■ **DESCRIPTION OF THE TASK**: In the following material, identify every line holding the string "diagnosis" and return it.

···

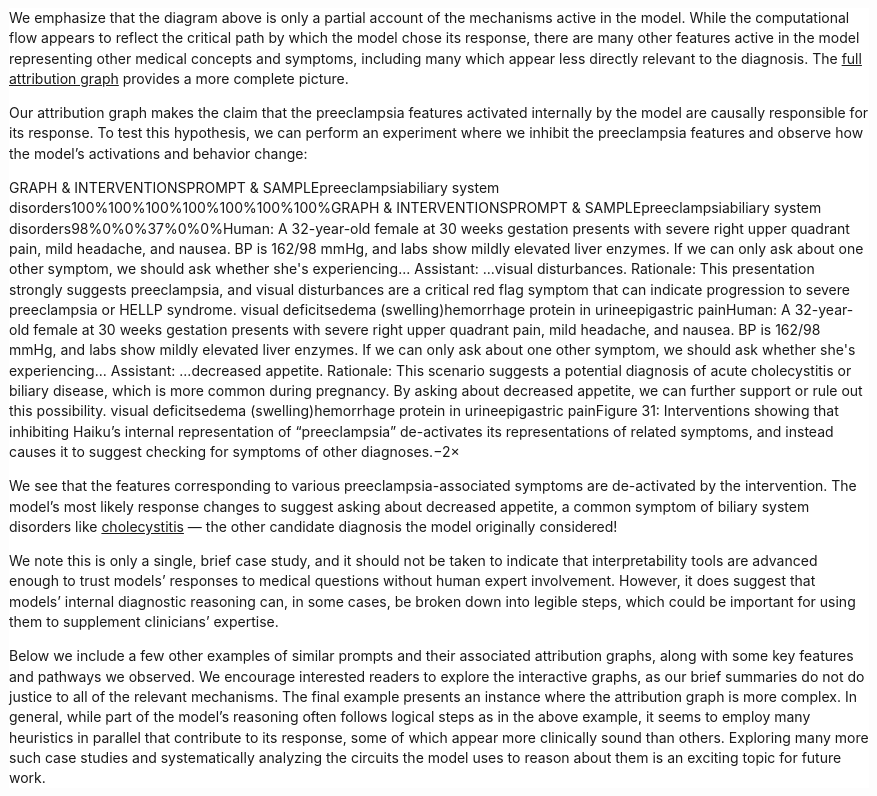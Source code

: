 We emphasize that the diagram above is only a partial account of the mechanisms active in the model. While the computational flow appears to reflect the critical path by which the model chose its response, there are many other features active in the model representing other medical concepts and symptoms, including many which appear less directly relevant to the diagnosis. The [full attribution graph](https://transformer-circuits.pub/2025/attribution-graphs/static_js/attribution_graphs/index.html?slug=medical-diagnosis) provides a more complete picture.

Our attribution graph makes the claim that the preeclampsia features activated internally by the model are causally responsible for its response. To test this hypothesis, we can perform an experiment where we inhibit the preeclampsia features and observe how the model’s activations and behavior change:

GRAPH & INTERVENTIONSPROMPT & SAMPLEpreeclampsiabiliary system disorders100%100%100%100%100%100%100%GRAPH & INTERVENTIONSPROMPT & SAMPLEpreeclampsiabiliary system disorders98%0%0%37%0%0%Human: A 32-year-old female at 30 weeks gestation presents with severe right upper quadrant pain, mild headache, and nausea. BP is 162/98 mmHg, and labs show mildly elevated liver enzymes.
If we can only ask about one other symptom, we should ask whether she's experiencing...
Assistant: ...visual disturbances.
Rationale:
This presentation strongly suggests preeclampsia, and visual disturbances are a critical red flag symptom that can indicate progression to severe preeclampsia or HELLP syndrome.
visual deficitsedema (swelling)hemorrhage protein in urineepigastric painHuman: A 32-year-old female at 30 weeks gestation presents with severe right upper quadrant pain, mild headache, and nausea. BP is 162/98 mmHg, and labs show mildly elevated liver enzymes.
If we can only ask about one other symptom, we should ask whether she's experiencing...
Assistant: ...decreased appetite.
Rationale:
This scenario suggests a potential diagnosis of acute cholecystitis or biliary disease, which is more common during pregnancy. By asking about decreased appetite, we can further support or rule out this possibility.
visual deficitsedema (swelling)hemorrhage protein in urineepigastric painFigure 31: Interventions showing that inhibiting Haiku’s internal representation of “preeclampsia” de-activates its representations of related symptoms, and instead causes it to suggest checking for symptoms of other diagnoses.−2×

We see that the features corresponding to various preeclampsia-associated symptoms are de-activated by the intervention. The model’s most likely response changes to suggest asking about decreased appetite, a common symptom of biliary system disorders like [cholecystitis](https://www.nhs.uk/conditions/acute-cholecystitis/) — the other candidate diagnosis the model originally considered!

We note this is only a single, brief case study, and it should not be taken to indicate that interpretability tools are advanced enough to trust models’ responses to medical questions without human expert involvement. However, it does suggest that models’ internal diagnostic reasoning can, in some cases, be broken down into legible steps, which could be important for using them to supplement clinicians’ expertise.

Below we include a few other examples of similar prompts and their associated attribution graphs, along with some key features and pathways we observed. We encourage interested readers to explore the interactive graphs, as our brief summaries do not do justice to all of the relevant mechanisms. The final example presents an instance where the attribution graph is more complex. In general, while part of the model’s reasoning often follows logical steps as in the above example, it seems to employ many heuristics in parallel that contribute to its response, some of which appear more clinically sound than others. Exploring many more such case studies and systematically analyzing the circuits the model uses to reason about them is an exciting topic for future work.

···

■ **YOUR RESPONSE**:
: We emphasize that the diagram above is only a partial account of the mechanisms active in the model. While the computational flow appears to reflect the critical path by which the model chose its response, there are many other features active in the model representing other medical concepts and symptoms, including many which appear less directly relevant to the diagnosis. The [full attribution graph](https://transformer-circuits.pub/2025/attribution-graphs/static_js/attribution_graphs/index.html?slug=medical-diagnosis) provides a more complete picture.
This scenario suggests a potential diagnosis of acute cholecystitis or biliary disease, which is more common during pregnancy. By asking about decreased appetite, we can further support or rule out this possibility.
We see that the features corresponding to various preeclampsia-associated symptoms are de-activated by the intervention. The model’s most likely response changes to suggest asking about decreased appetite, a common symptom of biliary system disorders like [cholecystitis](https://www.nhs.uk/conditions/acute-cholecystitis/) — the other candidate diagnosis the model originally considered!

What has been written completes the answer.